Читать «ОН. Новая японская проза» онлайн - страница 36

Масахико Симада

Но в это время Канны нет дома. Она в школе, изучает применение тригонометрических функций, построение причастных конструкций в английском языке, деяния первых японских императоров и преамбулу конституции. Или же расспрашивает подруг об их сердечных страданиях. Или же пускает по кругу блокнот с шаржами на бездарных преподавателей. Или ест шоколад. Позже идет на тренировки. Похоже, у них в школе спорту уделяют больше внимания, чем учебе. Напряженные тренировки длятся с того времени, когда тусклые лучи послеполуденного солнца проникают через высокие окна спортивного корпуса, и до того момента, когда, подняв глаза на вспыхнувшие плафоны, вдруг замечаешь, что на улице уже совсем темно. Когда же тренировки заканчиваются, девочки испытывают особую гордость оттого, что столько часов потратили, разминая свое тело, этот неподатливый глиняный ком.

Потом, по дороге на станцию, покатываясь со смеху от самых пустых шуток, девочки заходят в какую-нибудь лавку перекусить. Этот обычай тоже можно считать частью тренировок, своего рода психологическим тренингом. Только после этого они расходятся по домам.
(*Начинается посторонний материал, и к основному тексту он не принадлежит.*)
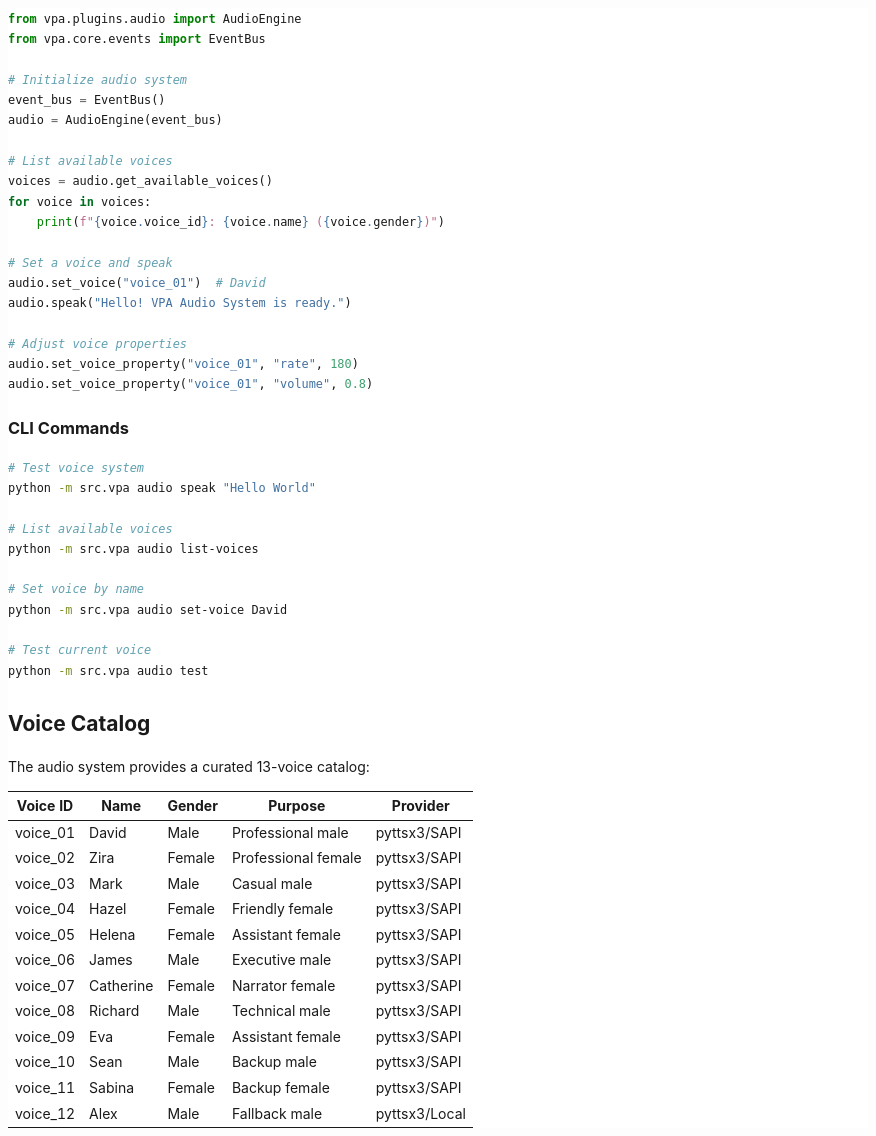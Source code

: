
 ```python
from vpa.plugins.audio import AudioEngine
from vpa.core.events import EventBus

# Initialize audio system
event_bus = EventBus()
audio = AudioEngine(event_bus)

# List available voices
voices = audio.get_available_voices()
for voice in voices:
    print(f"{voice.voice_id}: {voice.name} ({voice.gender})")

# Set a voice and speak
audio.set_voice("voice_01")  # David
audio.speak("Hello! VPA Audio System is ready.")

# Adjust voice properties
audio.set_voice_property("voice_01", "rate", 180)
audio.set_voice_property("voice_01", "volume", 0.8)
```

### CLI Commands

```bash
# Test voice system
python -m src.vpa audio speak "Hello World"

# List available voices
python -m src.vpa audio list-voices

# Set voice by name
python -m src.vpa audio set-voice David

# Test current voice
python -m src.vpa audio test
```

## Voice Catalog

The audio system provides a curated 13-voice catalog:

| Voice ID | Name | Gender | Purpose | Provider |
|----------|------|--------|---------|----------|
| voice_01 | David | Male | Professional male | pyttsx3/SAPI |
| voice_02 | Zira | Female | Professional female | pyttsx3/SAPI |
| voice_03 | Mark | Male | Casual male | pyttsx3/SAPI |
| voice_04 | Hazel | Female | Friendly female | pyttsx3/SAPI |
| voice_05 | Helena | Female | Assistant female | pyttsx3/SAPI |
| voice_06 | James | Male | Executive male | pyttsx3/SAPI |
| voice_07 | Catherine | Female | Narrator female | pyttsx3/SAPI |
| voice_08 | Richard | Male | Technical male | pyttsx3/SAPI |
| voice_09 | Eva | Female | Assistant female | pyttsx3/SAPI |
| voice_10 | Sean | Male | Backup male | pyttsx3/SAPI |
| voice_11 | Sabina | Female | Backup female | pyttsx3/SAPI |
| voice_12 | Alex | Male | Fallback male | pyttsx3/Local |
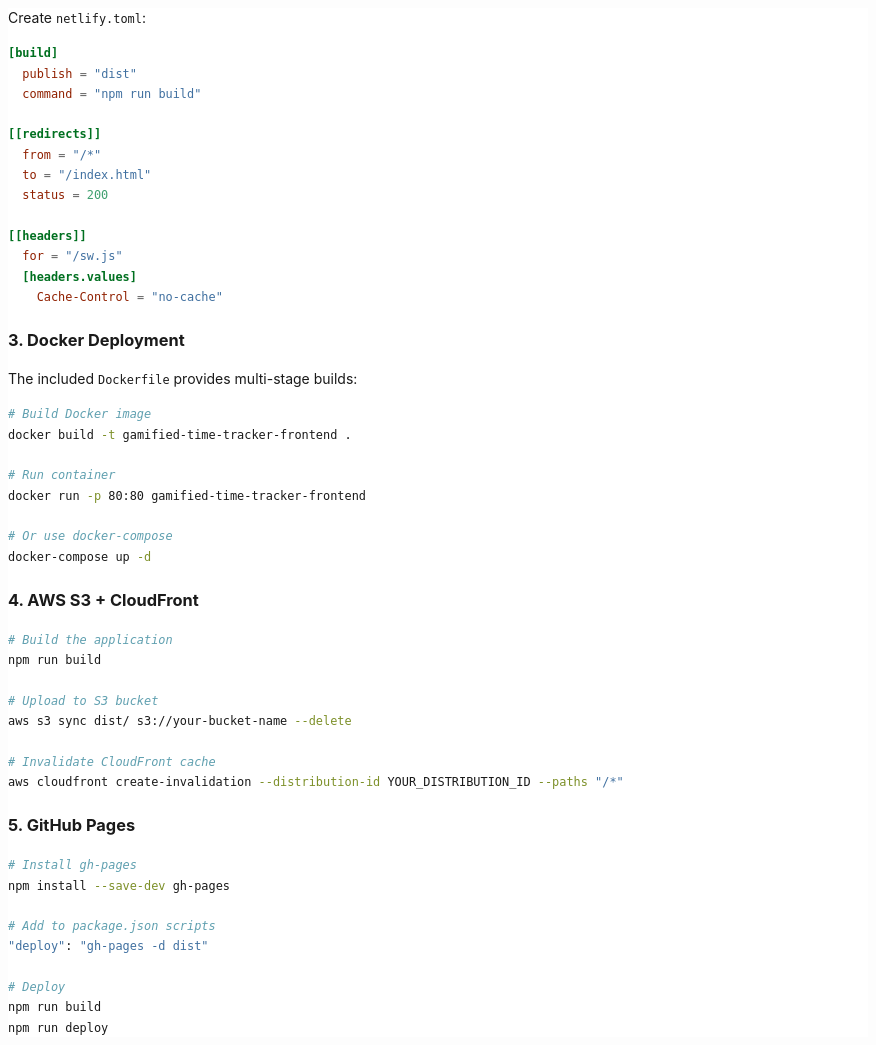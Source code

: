 Create `netlify.toml`:
```toml
[build]
  publish = "dist"
  command = "npm run build"

[[redirects]]
  from = "/*"
  to = "/index.html"
  status = 200

[[headers]]
  for = "/sw.js"
  [headers.values]
    Cache-Control = "no-cache"
```

### 3. Docker Deployment

The included `Dockerfile` provides multi-stage builds:

```bash
# Build Docker image
docker build -t gamified-time-tracker-frontend .

# Run container
docker run -p 80:80 gamified-time-tracker-frontend

# Or use docker-compose
docker-compose up -d
```

### 4. AWS S3 + CloudFront

```bash
# Build the application
npm run build

# Upload to S3 bucket
aws s3 sync dist/ s3://your-bucket-name --delete

# Invalidate CloudFront cache
aws cloudfront create-invalidation --distribution-id YOUR_DISTRIBUTION_ID --paths "/*"
```

### 5. GitHub Pages

```bash
# Install gh-pages
npm install --save-dev gh-pages

# Add to package.json scripts
"deploy": "gh-pages -d dist"

# Deploy
npm run build
npm run deploy
```
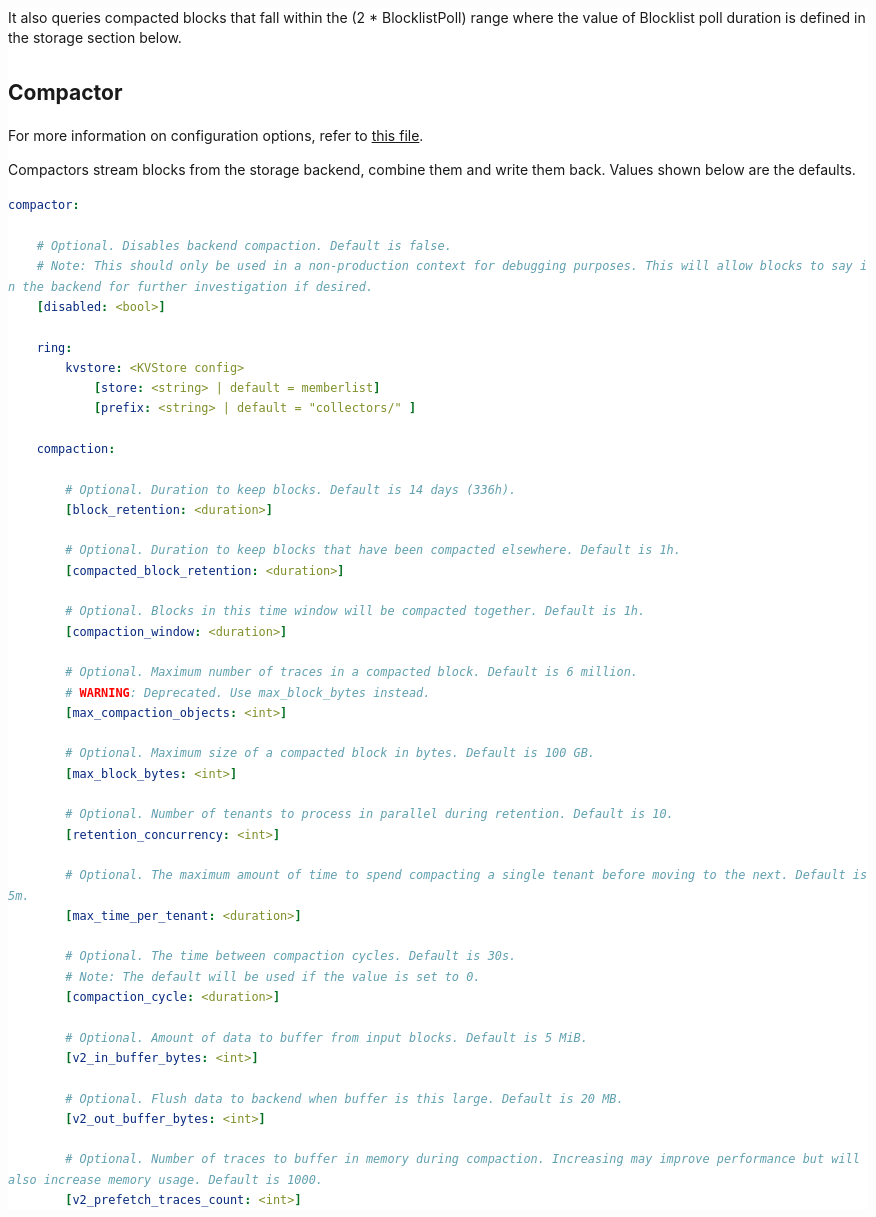 It also queries compacted blocks that fall within the (2 \* BlocklistPoll) range where the value of Blocklist poll duration
is defined in the storage section below.

## Compactor

For more information on configuration options, refer to [this file](https://github.com/grafana/tempo/blob/main/modules/compactor/config.go).

Compactors stream blocks from the storage backend, combine them and write them back. Values shown below are the defaults.

```yaml
compactor:

    # Optional. Disables backend compaction. Default is false.
    # Note: This should only be used in a non-production context for debugging purposes. This will allow blocks to say in the backend for further investigation if desired.
    [disabled: <bool>]

    ring:
        kvstore: <KVStore config>
            [store: <string> | default = memberlist]
            [prefix: <string> | default = "collectors/" ]

    compaction:

        # Optional. Duration to keep blocks. Default is 14 days (336h).
        [block_retention: <duration>]

        # Optional. Duration to keep blocks that have been compacted elsewhere. Default is 1h.
        [compacted_block_retention: <duration>]

        # Optional. Blocks in this time window will be compacted together. Default is 1h.
        [compaction_window: <duration>]

        # Optional. Maximum number of traces in a compacted block. Default is 6 million.
        # WARNING: Deprecated. Use max_block_bytes instead.
        [max_compaction_objects: <int>]

        # Optional. Maximum size of a compacted block in bytes. Default is 100 GB.
        [max_block_bytes: <int>]

        # Optional. Number of tenants to process in parallel during retention. Default is 10.
        [retention_concurrency: <int>]

        # Optional. The maximum amount of time to spend compacting a single tenant before moving to the next. Default is 5m.
        [max_time_per_tenant: <duration>]

        # Optional. The time between compaction cycles. Default is 30s.
        # Note: The default will be used if the value is set to 0.
        [compaction_cycle: <duration>]

        # Optional. Amount of data to buffer from input blocks. Default is 5 MiB.
        [v2_in_buffer_bytes: <int>]

        # Optional. Flush data to backend when buffer is this large. Default is 20 MB.
        [v2_out_buffer_bytes: <int>]

        # Optional. Number of traces to buffer in memory during compaction. Increasing may improve performance but will also increase memory usage. Default is 1000.
        [v2_prefetch_traces_count: <int>]
```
Канна возвращается домой одна, готовит неприхотливый ужин, ест в одиночестве, глядя в телевизор, принимает ванну и, немного позанимавшись, ложится спать. Может быть, допоздна болтает с кем-нибудь по телефону. Мытье волос она оставляет на утро. Вот и весь день. Устоявшийся распорядок.
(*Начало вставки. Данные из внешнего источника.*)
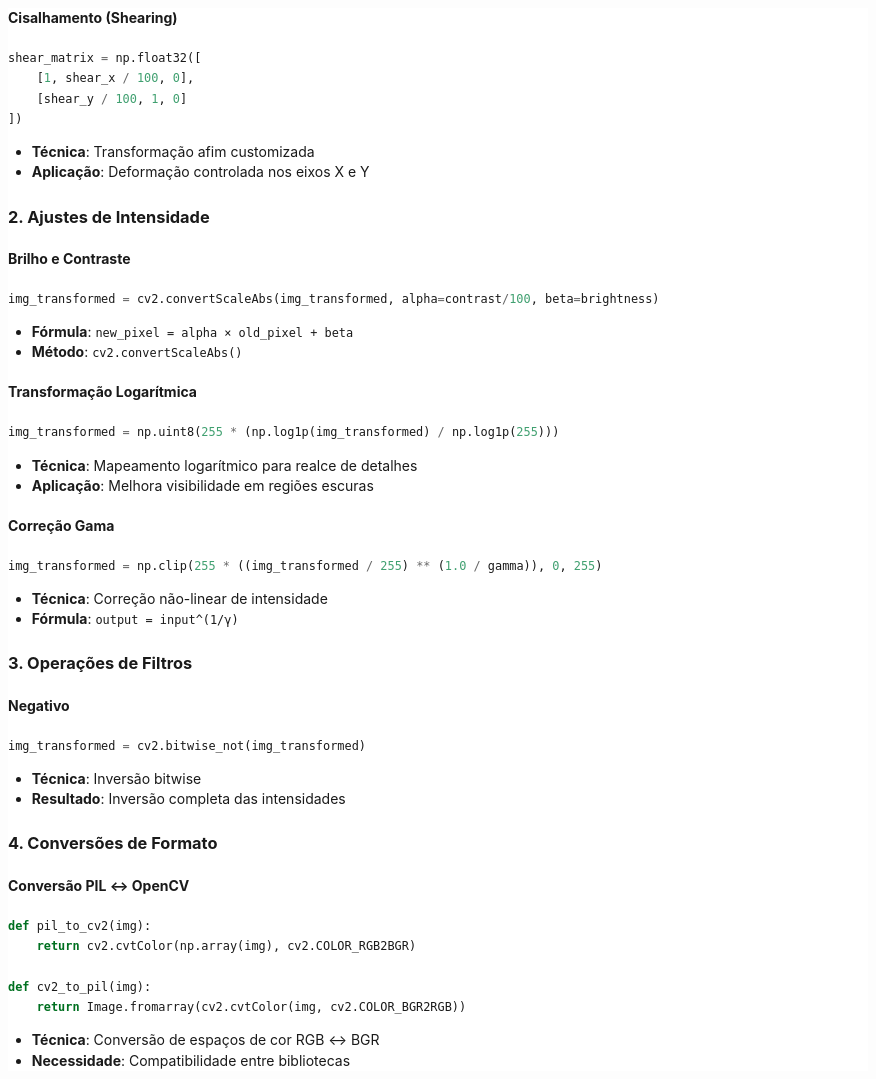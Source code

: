 #### **Cisalhamento (Shearing)**
```python
shear_matrix = np.float32([
    [1, shear_x / 100, 0],
    [shear_y / 100, 1, 0]
])
```
- **Técnica**: Transformação afim customizada
- **Aplicação**: Deformação controlada nos eixos X e Y

### **2. Ajustes de Intensidade**

#### **Brilho e Contraste**
```python
img_transformed = cv2.convertScaleAbs(img_transformed, alpha=contrast/100, beta=brightness)
```
- **Fórmula**: `new_pixel = alpha × old_pixel + beta`
- **Método**: `cv2.convertScaleAbs()`

#### **Transformação Logarítmica**
```python
img_transformed = np.uint8(255 * (np.log1p(img_transformed) / np.log1p(255)))
```
- **Técnica**: Mapeamento logarítmico para realce de detalhes
- **Aplicação**: Melhora visibilidade em regiões escuras

#### **Correção Gama**
```python
img_transformed = np.clip(255 * ((img_transformed / 255) ** (1.0 / gamma)), 0, 255)
```
- **Técnica**: Correção não-linear de intensidade
- **Fórmula**: `output = input^(1/γ)`

### **3. Operações de Filtros**

#### **Negativo**
```python
img_transformed = cv2.bitwise_not(img_transformed)
```
- **Técnica**: Inversão bitwise
- **Resultado**: Inversão completa das intensidades

### **4. Conversões de Formato**

#### **Conversão PIL ↔ OpenCV**
```python
def pil_to_cv2(img):
    return cv2.cvtColor(np.array(img), cv2.COLOR_RGB2BGR)

def cv2_to_pil(img):
    return Image.fromarray(cv2.cvtColor(img, cv2.COLOR_BGR2RGB))
```
- **Técnica**: Conversão de espaços de cor RGB ↔ BGR
- **Necessidade**: Compatibilidade entre bibliotecas
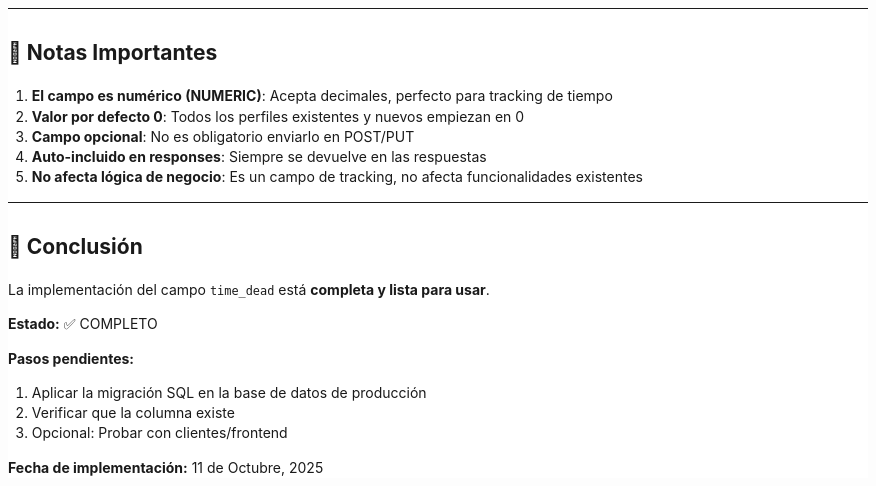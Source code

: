
---

## 📝 Notas Importantes

1. **El campo es numérico (NUMERIC)**: Acepta decimales, perfecto para tracking de tiempo
2. **Valor por defecto 0**: Todos los perfiles existentes y nuevos empiezan en 0
3. **Campo opcional**: No es obligatorio enviarlo en POST/PUT
4. **Auto-incluido en responses**: Siempre se devuelve en las respuestas
5. **No afecta lógica de negocio**: Es un campo de tracking, no afecta funcionalidades existentes

---

## 🎉 Conclusión

La implementación del campo `time_dead` está **completa y lista para usar**. 

**Estado:** ✅ COMPLETO

**Pasos pendientes:**
1. Aplicar la migración SQL en la base de datos de producción
2. Verificar que la columna existe
3. Opcional: Probar con clientes/frontend

**Fecha de implementación:** 11 de Octubre, 2025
Только выехал из Абукумы, как впереди показались горы. Один ландшафт сменяет другой, будто вырастает изнутри описываемой дорогой дуги. Делаешь поворот, взбираешься на холм, гонишь машину, как будто предвкушая впереди что-то новое, — но там опять только уходящие в бесконечность повороты и холмы. То здесь, то там мелькают щиты с указателями местности. Но в этих указателях нет ничего конкретного. Налево — ответвление дороги, вот и все. А поскольку в окружающем пейзаже также отсутствует какое бы то ни было своеобразие, в памяти вообще ничего не остается.

Движения тела и работа мозга делаются все более автоматическими, чувствуешь, как постепенно сужается поле зрения. Вести машину посередине полосы, держать скорость на ста десяти километрах, соблюдать дистанцию с идущими впереди машинами, а если она слишком сократится, решить, сбавлять скорость или обгонять, — заложив в себя такую программу, только и остается, что следить за тем, как с каждой минутой пункт назначения приближается на десять километров. Когда усталость одолевает и в голове уже нет ничего, кроме этой программы, когда, дойдя до предела, сознание начинает затуманиваться, сворачиваешь в сервисную зону. Идешь в туалет. Потом пьешь кофе из бумажного стаканчика, разминаешь спину. Немного прохаживаешься. Это тоже программа.

Порой люди будто бы не замечают удовольствия, которое испытывают, выполняя какую-нибудь заданную программу. На самом деле они только не находят слов, чтобы его выразить. Повторяя одни и те же движения, возделывать поле, чтобы время убывало по мере того, как убывает доля невозделанной пашни, или шагать за стадом коров, тянущихся во след вожаку, и присматривать, чтобы они не слишком разбредались, чтобы волки и дикие собаки держались в отдалении. Каждый день производить сто — двести изделий-близняшек. Упражнять свое тело, повторяя одни и те же движения. Во всем этом есть свое счастье. Взять хотя бы Канну: вольные упражнения, бревно, разновысокие брусья, конь.